String split() Java

String split() Java

Java designers noticed the importance of split() method in a programming language (which already exists in other languages like JavaScript etc.) and introduced in Java from JDK 1.4. The same splitting of a string into independent words or tokens is done in earlier versions using StringTokenizer. Usage of split() in place of StringTokenizer is very easy.

Following example uses String split() in various combinations.

String split()
Output screen on String split() Java

Before going for explanation of the above code, first let us see the signature of the split() method as defined in String class from JDK 1.4.

The split() method overloaded two times.

public String[] split(String regex): Splits this string around matches of the given regular expression.

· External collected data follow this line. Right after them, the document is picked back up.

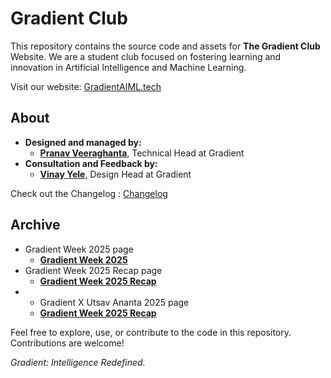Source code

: # Gradient Club

This repository contains the source code and assets for **The Gradient Club** Website. We are a student club focused on fostering learning and innovation in Artificial Intelligence and Machine Learning.

Visit our website: [GradientAIML.tech](https://GradientAIML.tech)

## About
- **Designed and managed by:**
  - [**Pranav Veeraghanta**](https://beyondmebtw.com), Technical Head at Gradient
- **Consultation and Feedback by:**
  - [**Vinay Yele**](https://vinayyele.live), Design Head at Gradient

Check out the Changelog : [Changelog](https://github.com/pranav1211/Gradient-Website/blob/main/Changelog.md)

## Archive
- Gradient Week 2025 page
  - [**Gradient Week 2025**](https://gradientaiml.tech/gw25)
- Gradient Week 2025 Recap page
  - [**Gradient Week 2025 Recap**](https://gradientaiml.tech/gw25recap)
- - Gradient X Utsav Ananta 2025 page
  - [**Gradient Week 2025 Recap**](https://gradientaiml.tech/utsav25)

Feel free to explore, use, or contribute to the code in this repository. Contributions are welcome!

_Gradient: Intelligence Redefined._
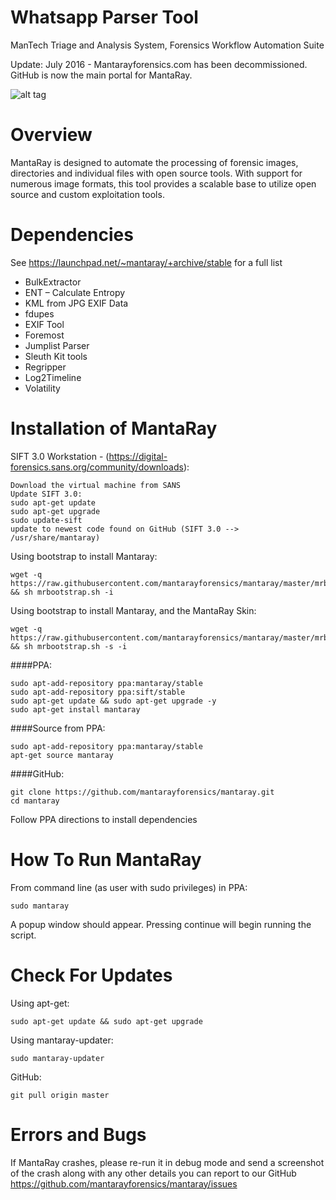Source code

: Whatsapp Parser Tool
==================================
ManTech Triage and Analysis System, Forensics Workflow Automation Suite

Update: July 2016 - Mantarayforensics.com has been decommissioned.  GitHub is now the main portal for MantaRay.

![alt tag](https://raw.githubusercontent.com/mantarayforensics/mantaray/master/mantaray/images/Mantaray_Logo_Template_Full_Screen.gif)

Overview
==================================

MantaRay is designed to automate the processing of forensic images, 
directories and individual files with open source tools. With 
support for numerous image formats, this tool provides a scalable 
base to utilize open source and custom exploitation tools.

Dependencies
==================================

See https://launchpad.net/~mantaray/+archive/stable for a full list

* BulkExtractor
* ENT – Calculate Entropy
* KML from JPG EXIF Data
* fdupes
* EXIF Tool
* Foremost
* Jumplist Parser
* Sleuth Kit tools
* Regripper
* Log2Timeline
* Volatility

Installation of MantaRay
==================================

SIFT 3.0 Workstation - (https://digital-forensics.sans.org/community/downloads):

    Download the virtual machine from SANS
    Update SIFT 3.0: 
    sudo apt-get update
    sudo apt-get upgrade
    sudo update-sift
    update to newest code found on GitHub (SIFT 3.0 --> /usr/share/mantaray)

Using bootstrap to install Mantaray:

    wget -q https://raw.githubusercontent.com/mantarayforensics/mantaray/master/mrbootstrap.sh && sh mrbootstrap.sh -i

Using bootstrap to install Mantaray, and the MantaRay Skin:

    wget -q https://raw.githubusercontent.com/mantarayforensics/mantaray/master/mrbootstrap.sh && sh mrbootstrap.sh -s -i


####PPA:

    sudo apt-add-repository ppa:mantaray/stable
    sudo apt-add-repository ppa:sift/stable
    sudo apt-get update && sudo apt-get upgrade -y
    sudo apt-get install mantaray
        
####Source from PPA:

    sudo apt-add-repository ppa:mantaray/stable
    apt-get source mantaray
    
####GitHub:

    git clone https://github.com/mantarayforensics/mantaray.git
    cd mantaray
    
Follow PPA directions to install dependencies

How To Run MantaRay
==================================
From command line (as user with sudo privileges) in PPA:

    sudo mantaray


A popup window should appear. Pressing continue will begin running the script.

Check For Updates
==================================
Using apt-get:

    sudo apt-get update && sudo apt-get upgrade

Using mantaray-updater:

    sudo mantaray-updater
    
GitHub:

    git pull origin master

Errors and Bugs
==================================
If MantaRay crashes, please re-run it in debug mode and send a screenshot
of the crash along with any other details you can report to our GitHub https://github.com/mantarayforensics/mantaray/issues
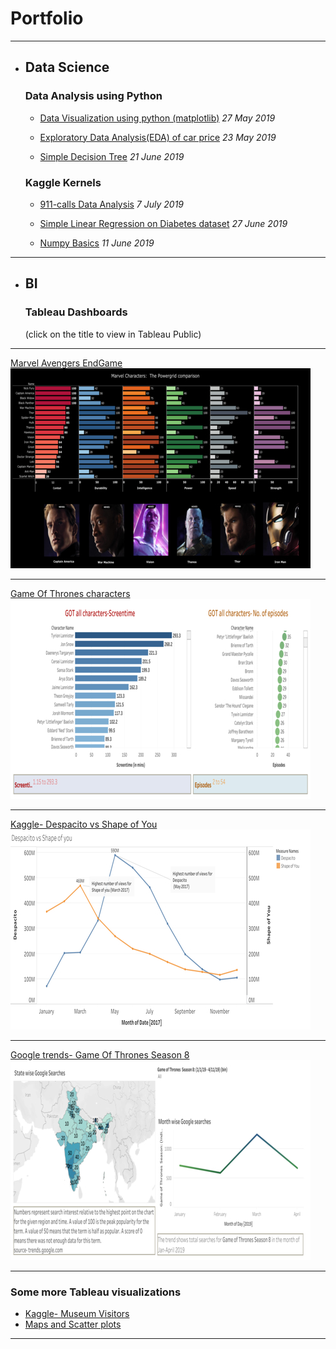 # Portfolio

---

* ## Data Science



  ### Data Analysis using Python
    - [Data Visualization using python (matplotlib)](https://github.com/beingshivam/Data_Analysis/blob/master/Data_visualization_in_python.ipynb) _27 May 2019_

    - [Exploratory Data Analysis(EDA) of car price](https://github.com/beingshivam/Data_Analysis/blob/master/EDA_car_price.ipynb) _23 May 2019_


    - [Simple Decision Tree](https://github.com/beingshivam/Data_Analysis/blob/master/ML_Simple_Decision_Tree_Model.ipynb) _21 June 2019_


  ### Kaggle Kernels
    - [911-calls Data Analysis](https://www.kaggle.com/shivamahirao/911-calls)    _7 July 2019_

    - [Simple Linear Regression on Diabetes dataset](https://www.kaggle.com/shivamahirao/diabetes-lr) _27 June 2019_

    - [Numpy Basics](https://www.kaggle.com/shivamahirao/numpy-basics) _11 June 2019_


---
* ## BI



   ### Tableau Dashboards 
   (click on the title to view in Tableau Public)
---
[Marvel Avengers EndGame](https://public.tableau.com/profile/shivamahirao#!/vizhome/Marvel-AvengersEndgame/Dashboard1)
<img src="images/Marvels.jpg?raw=true"/>

---
[Game Of Thrones characters](https://public.tableau.com/profile/shivamahirao#!/vizhome/GOTallcharactersAnalysis/Dashboard3)
<img src="images/GOT all characters.jpg?raw=true"/>

---
[Kaggle- Despacito vs Shape of You](https://public.tableau.com/profile/shivamahirao#!/vizhome/DespacitovsShapeofYouwhogotmoreviews/DespacitovsShapeofyou)
<img src="images/kaggle_Despacito.jpg?raw=true"/>

---
[Google trends- Game Of Thrones Season 8](https://public.tableau.com/profile/shivamahirao#!/vizhome/GameofthronesSeason8GoogleSearchesjan-april2019/GameofThrones)
<img src="images/GOT_trends.jpg?raw=true"/>

---


### Some more Tableau visualizations

- [Kaggle- Museum Visitors](https://public.tableau.com/profile/shivamahirao#!/vizhome/Kaggle-MuseumVisitorsDashboard/MusueumDashboard)
- [Maps and Scatter plots](https://public.tableau.com/profile/shivamahirao#!/vizhome/Dashboard-MapsandScatterplots_15544051999590/Dashboard1)


---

This method works as if by invoking the two-argument split method with the given expression and a limit argument of zero. Trailing empty strings are therefore not included in the resulting array.

public String[] split(String regex, int limit): Splits this string around matches of the given regular expression.

The split() method takes a regular expression as parameter.


The split() method returns a string array. To print the elements of string array, the easiest way to use toString() method of java.util.Array class.

// to get correct output with extra empty spaces

String str11 = “abc def ghi”; // string with extra spaces of 4 between def and ghi
String str11Array[] = str11.split(“\\s+”); // prints [abc, def, ghi]

To ignore the extra white spaces (other than one), the regular expression \\s+ is used (remember, split() takes a regular expression as parameter).

// should be coded as
String str5 = “abc.def.ghi”; // . is a special character
String str5Array[] = str5.split(“\\.”); // prints [abc, def, ghi]

String str7 = “abc|def|ghi”; // | is a special character
String str7Array[] = str7.split(“\\|”); // prints [abc, def, ghi]

With the special characters existing in the string, a little care should be taken (special characters and keywords give a special meaning to the compiler). The special character . (dot) should be preceded by a single backward \. But again backward \ is a special character write two backslahes as \\. Infact, \\ is an escape sequence.

The braces { and } are special also special characters and should be written as follows.

// string with letters enclosed within { and }
String str8 = “{abc}{def}{ghi}”;
String str8Array[] = str8.split(“[{}]”); // prints [, abc, , def, , ghi] // { and } are a special characters

If you have long string and is required to split a group of characters, use the regular expression as follows.

// a long string split into groups of 4 characters
String str9 = “abcdefghijklmnopqrstu”;
String str9Array[] = str9.split(“(?<=\\G.{4})"); // prints [abcd, efgh, ijkl, mnop, qrst, u]

In the above code the string is split with a group of 4 characters.

// a split including a special character
String str10 = “abc*def*ghi*”;
String str10Array[] = str10.split(“(?<=[*])"); // prints [abc*, def*, ghi*]

In the above code, in the output tokens, the delimiter * is also included. Actually, the delimiter is not printed in the output.